Łódzcy policjanci zatrzymali w poniedziałek kierowcę, który ulicami miasta jechał bez świateł mijania. Wiozący syna na rozpoczęcie roku szkolnego mężczyzna, został poddany badaniu alkomatem. Okazało się, że był pijany, choć jak przekonywał funkcjonariuszy – myślał, że jest trzeźwy.
W ramach akcji „Bezpieczna droga do szkoły” policjanci z łódzkiej drogówki patrolowali miasto. Na jednej z ulic zauważyli hondę, która nie miała włączonych świateł mijania. Postanowili więc zatrzymać pojazd do kontroli.

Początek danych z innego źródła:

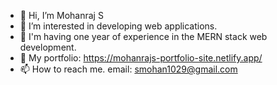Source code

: - 👋 Hi, I’m Mohanraj S
- 👀 I’m interested in developing web applications.
- 🌱 I'm having one year of experience in the MERN stack web development.  
- 💞️ My portfolio: https://mohanrajs-portfolio-site.netlify.app/
- 📫 How to reach me. email: smohan1029@gmail.com

<!---
mohanraj-exe/mohanraj-exe is a ✨ special ✨ repository because its `README.md` (this file) appears on your GitHub profile.
You can click the Preview link to take a look at your changes.
--->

Podczas rozmowy z kierowcą mundurowi poczuli od niego woń alkoholu. Okazało się, że 37-lateks miał w organizmie 0,6 promila alkoholu. Celem podróży w takim stanie była szkoła, do której na rozpoczęcie roku wiózł swojego syna.
Mężczyzna zapewniał policjantów, że nie był świadomy swojego stanu. Tłumaczył, że poprzedniego wieczoru wypił tylko dwa piwa, a syna „ktoś musiał zawieźć do szkoły”.
Ośmiolatek został odebrany przez mamę, a ojciec dziecka stracił prawo jazdy. Teraz mężczyzna odpowie przed sądem. Grozi mu do dwóch lat pozbawienia wolności i zakaz prowadzenia pojazdów.